— PROVIDED RECORDS —
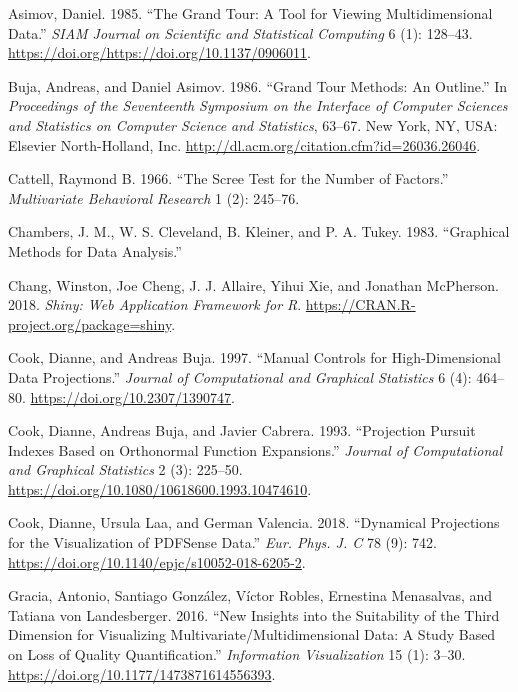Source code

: \documentclass[11,]{article}
\begin{document}
\leavevmode\hypertarget{ref-asimov_grand_1985}{}%
Asimov, Daniel. 1985. ``The Grand Tour: A Tool for Viewing Multidimensional Data.'' \emph{SIAM Journal on Scientific and Statistical Computing} 6 (1): 128--43. \url{https://doi.org/https://doi.org/10.1137/0906011}.

\leavevmode\hypertarget{ref-buja_grand_1986}{}%
Buja, Andreas, and Daniel Asimov. 1986. ``Grand Tour Methods: An Outline.'' In \emph{Proceedings of the Seventeenth Symposium on the Interface of Computer Sciences and Statistics on Computer Science and Statistics}, 63--67. New York, NY, USA: Elsevier North-Holland, Inc. \url{http://dl.acm.org/citation.cfm?id=26036.26046}.

\leavevmode\hypertarget{ref-cattell_scree_1966}{}%
Cattell, Raymond B. 1966. ``The Scree Test for the Number of Factors.'' \emph{Multivariate Behavioral Research} 1 (2): 245--76.

\leavevmode\hypertarget{ref-chambers_graphical_1983}{}%
Chambers, J. M., W. S. Cleveland, B. Kleiner, and P. A. Tukey. 1983. ``Graphical Methods for Data Analysis.''

\leavevmode\hypertarget{ref-chang_shiny:_2018}{}%
Chang, Winston, Joe Cheng, J. J. Allaire, Yihui Xie, and Jonathan McPherson. 2018. \emph{Shiny: Web Application Framework for R}. \url{https://CRAN.R-project.org/package=shiny}.

\leavevmode\hypertarget{ref-cook_manual_1997}{}%
Cook, Dianne, and Andreas Buja. 1997. ``Manual Controls for High-Dimensional Data Projections.'' \emph{Journal of Computational and Graphical Statistics} 6 (4): 464--80. \url{https://doi.org/10.2307/1390747}.

\leavevmode\hypertarget{ref-cook_projection_1993}{}%
Cook, Dianne, Andreas Buja, and Javier Cabrera. 1993. ``Projection Pursuit Indexes Based on Orthonormal Function Expansions.'' \emph{Journal of Computational and Graphical Statistics} 2 (3): 225--50. \url{https://doi.org/10.1080/10618600.1993.10474610}.

\leavevmode\hypertarget{ref-cook_dynamical_2018}{}%
Cook, Dianne, Ursula Laa, and German Valencia. 2018. ``Dynamical Projections for the Visualization of PDFSense Data.'' \emph{Eur. Phys. J. C} 78 (9): 742. \url{https://doi.org/10.1140/epjc/s10052-018-6205-2}.

\leavevmode\hypertarget{ref-gracia_new_2016}{}%
Gracia, Antonio, Santiago González, Víctor Robles, Ernestina Menasalvas, and Tatiana von Landesberger. 2016. ``New Insights into the Suitability of the Third Dimension for Visualizing Multivariate/Multidimensional Data: A Study Based on Loss of Quality Quantification.'' \emph{Information Visualization} 15 (1): 3--30. \url{https://doi.org/10.1177/1473871614556393}.
\end{document}
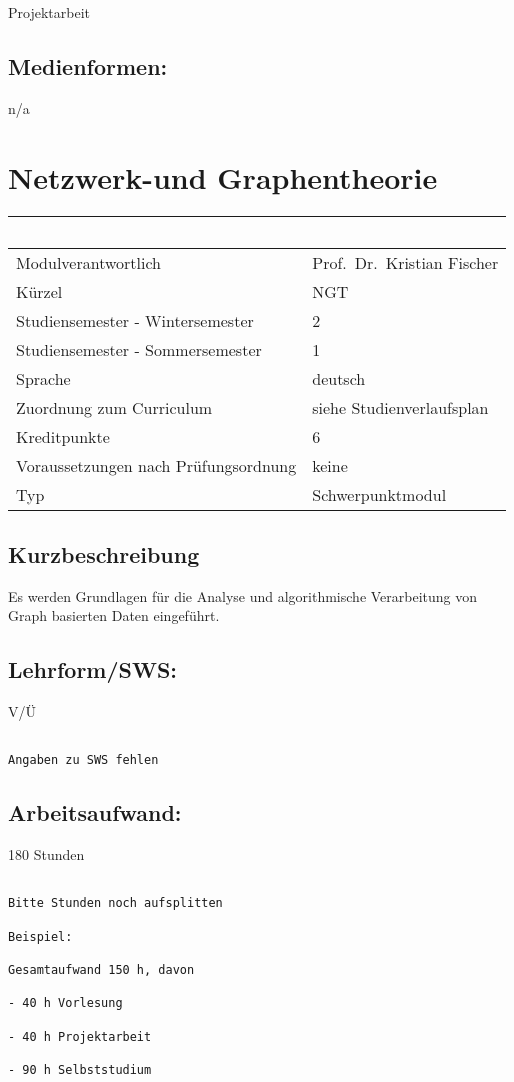 Projektarbeit

\section*{Medienformen:}\label{medienformen-16}

n/a

\chapter{Netzwerk-und Graphentheorie}\label{netzwerk-und-graphentheorie}

\begin{longtable}[]{@{}ll@{}}
\toprule
~ & ~\tabularnewline
\midrule
\endhead
Modulverantwortlich & Prof.~Dr.~Kristian Fischer\tabularnewline
Kürzel & NGT\tabularnewline
Studiensemester - Wintersemester & 2\tabularnewline
Studiensemester - Sommersemester & 1\tabularnewline
Sprache & deutsch\tabularnewline
Zuordnung zum Curriculum & siehe Studienverlaufsplan\tabularnewline
Kreditpunkte & 6\tabularnewline
Voraussetzungen nach Prüfungsordnung & keine\tabularnewline
Typ & Schwerpunktmodul\tabularnewline
\bottomrule
\end{longtable}

\section*{Kurzbeschreibung}\label{kurzbeschreibung-11}

Es werden Grundlagen für die Analyse und algorithmische Verarbeitung von
Graph basierten Daten eingeführt.

\section*{Lehrform/SWS:}\label{lehrformsws-17}

V/Ü

\begin{verbatim}

Angaben zu SWS fehlen
\end{verbatim}

\section*{Arbeitsaufwand:}\label{arbeitsaufwand-17}

180 Stunden

\begin{verbatim}

Bitte Stunden noch aufsplitten

Beispiel:

Gesamtaufwand 150 h, davon 

- 40 h Vorlesung 

- 40 h Projektarbeit  

- 90 h Selbststudium 
\end{verbatim}

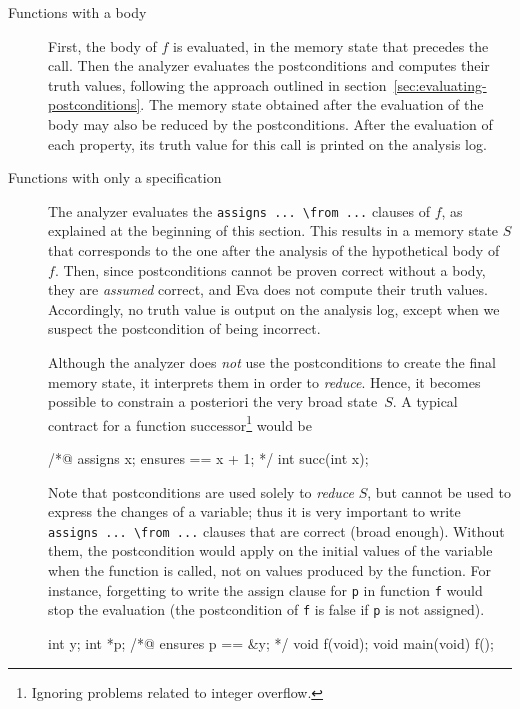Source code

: \documentclass[web]{frama-c-book}
\newcommand{\Eva}{\textsf{Eva}}
\begin{document}
\begin{description}
\item [Functions with a body]

  First, the body of $f$ is evaluated, in the memory state that
  precedes the call. Then the analyzer evaluates the postconditions
  and computes their truth values, following the approach outlined in
  section~\ref{sec:evaluating-postconditions}. The memory state
  obtained after the evaluation of the body may also be reduced by the
  postconditions. After the evaluation of each property, its truth
  value for this call is printed on the analysis log.

\item [Functions with only a specification] The analyzer evaluates the
  \lstinline|assigns ... \from ...| clauses of $f$, as explained at
  the beginning of this section. This results in a memory state $S$ that
  corresponds to the one after the analysis of the hypothetical body
  of~$f$.
%
  Then, since postconditions cannot be proven correct without a
  body, they are \emph{assumed} correct, and \Eva{} does not
  compute their truth values.  Accordingly, no truth value is output on the
  analysis log, except when we suspect the postcondition of being
  incorrect.

  Although the analyzer does \emph{not} use the postconditions to
  create the final memory state, it interprets them in order to
  \emph{reduce}.  Hence, it becomes possible to constrain a posteriori
  the very broad state~$S$.  A typical contract for a function
  successor\footnote{Ignoring problems related to integer overflow.} would be
\begin{listing}{1}
/*@ assigns \result \from x;
    ensures \result == x + 1; */
int succ(int x);
\end{listing}

  Note that postconditions are used solely to \emph{reduce} $S$, but
  cannot be used to express the changes of a variable; thus it is very
  important to write \lstinline|assigns ... \from ...|
  clauses that are correct (broad enough).
  Without them, the postcondition would apply on the initial values of the
  variable when the function is called, not on values produced by the function.
  For instance, forgetting to
  write the assign clause for \lstinline|p| in function \lstinline|f|
  would stop the evaluation (the postcondition of \lstinline|f| is
  false if \lstinline|p| is not assigned).

  \begin{listing}{1}
    int y; int *p;
    /*@ ensures p == &y; */
    void f(void);
    void main(void){ f(); }
  \end{listing}


\end{description}
\end{document}
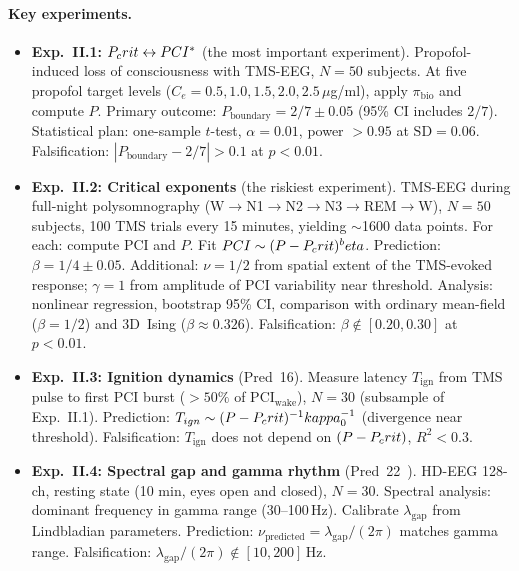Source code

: \paragraph{Key experiments.}
\begin{itemize}[leftmargin=2em]
  \item \textbf{Exp.~II.1: $\Pcrit \leftrightarrow \mathrm{PCI}^*$} (the most important
        experiment). Propofol-induced loss of consciousness with TMS-EEG, $N = 50$ subjects.
        At five propofol target levels ($C_e = 0.5, 1.0, 1.5, 2.0, 2.5$\,$\mu$g/ml), apply
        $\pi_{\mathrm{bio}}$ and compute $P$. Primary outcome:
        $P_{\mathrm{boundary}} = 2/7 \pm 0.05$ (95\% CI includes $2/7$). Statistical plan:
        one-sample $t$-test, $\alpha = 0.01$, power $> 0.95$ at $\mathrm{SD} = 0.06$.
        Falsification: $|P_{\mathrm{boundary}} - 2/7| > 0.1$ at $p < 0.01$.
  \item \textbf{Exp.~II.2: Critical exponents} (the riskiest experiment). TMS-EEG during
        full-night polysomnography (W$\to$N1$\to$N2$\to$N3$\to$REM$\to$W), $N = 50$
        subjects, 100 TMS trials every 15 minutes, yielding $\sim$1600 data points. For
        each: compute PCI and $P$. Fit $\mathrm{PCI} \sim (P - \Pcrit)^\beta$. Prediction:
        $\beta = 1/4 \pm 0.05$. Additional: $\nu = 1/2$ from spatial extent of the TMS-evoked
        response; $\gamma = 1$ from amplitude of PCI variability near threshold. Analysis:
        nonlinear regression, bootstrap 95\% CI, comparison with ordinary mean-field ($\beta = 1/2$)
        and 3D~Ising ($\beta \approx 0.326$). Falsification: $\beta \notin [0.20, 0.30]$
        at $p < 0.01$.
  \item \textbf{Exp.~II.3: Ignition dynamics} (Pred~16). Measure latency $T_{\mathrm{ign}}$
        from TMS pulse to first PCI burst ($> 50\%$ of $\mathrm{PCI}_{\mathrm{wake}}$),
        $N = 30$ (subsample of Exp.~II.1). Prediction:
        $T_{\mathrm{ign}} \sim (P - \Pcrit)^{-1}\kappa_0^{-1}$ (divergence near threshold).
        Falsification: $T_{\mathrm{ign}}$ does not depend on $(P - \Pcrit)$, $R^2 < 0.3$.
  \item \textbf{Exp.~II.4: Spectral gap and gamma rhythm} (Pred~22~). HD-EEG 128-ch,
        resting state (10 min, eyes open and closed), $N = 30$. Spectral analysis: dominant
        frequency in gamma range (30--100\,Hz). Calibrate $\lambda_{\mathrm{gap}}$ from
        Lindbladian parameters. Prediction:
        $\nu_{\mathrm{predicted}} = \lambda_{\mathrm{gap}}/(2\pi)$ matches gamma range.
        Falsification: $\lambda_{\mathrm{gap}}/(2\pi) \notin [10, 200]$\,Hz.
\end{itemize}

— TASK STATEMENT —
Wherever the line holding "obtained after the" falls in the entries above, copy exactly from it through the line holding "constrain a posteriori", inclusive, and add nothing.

— EXERCISE RESPONSE —
  obtained after the evaluation of the body may also be reduced by the
  postconditions. After the evaluation of each property, its truth
  value for this call is printed on the analysis log.

\item [Functions with only a specification] The analyzer evaluates the
  \lstinline|assigns ... \from ...| clauses of $f$, as explained at
  the beginning of this section. This results in a memory state $S$ that
  corresponds to the one after the analysis of the hypothetical body
  of~$f$.
%
  Then, since postconditions cannot be proven correct without a
  body, they are \emph{assumed} correct, and \Eva{} does not
  compute their truth values.  Accordingly, no truth value is output on the
  analysis log, except when we suspect the postcondition of being
  incorrect.

  Although the analyzer does \emph{not} use the postconditions to
  create the final memory state, it interprets them in order to
  \emph{reduce}.  Hence, it becomes possible to constrain a posteriori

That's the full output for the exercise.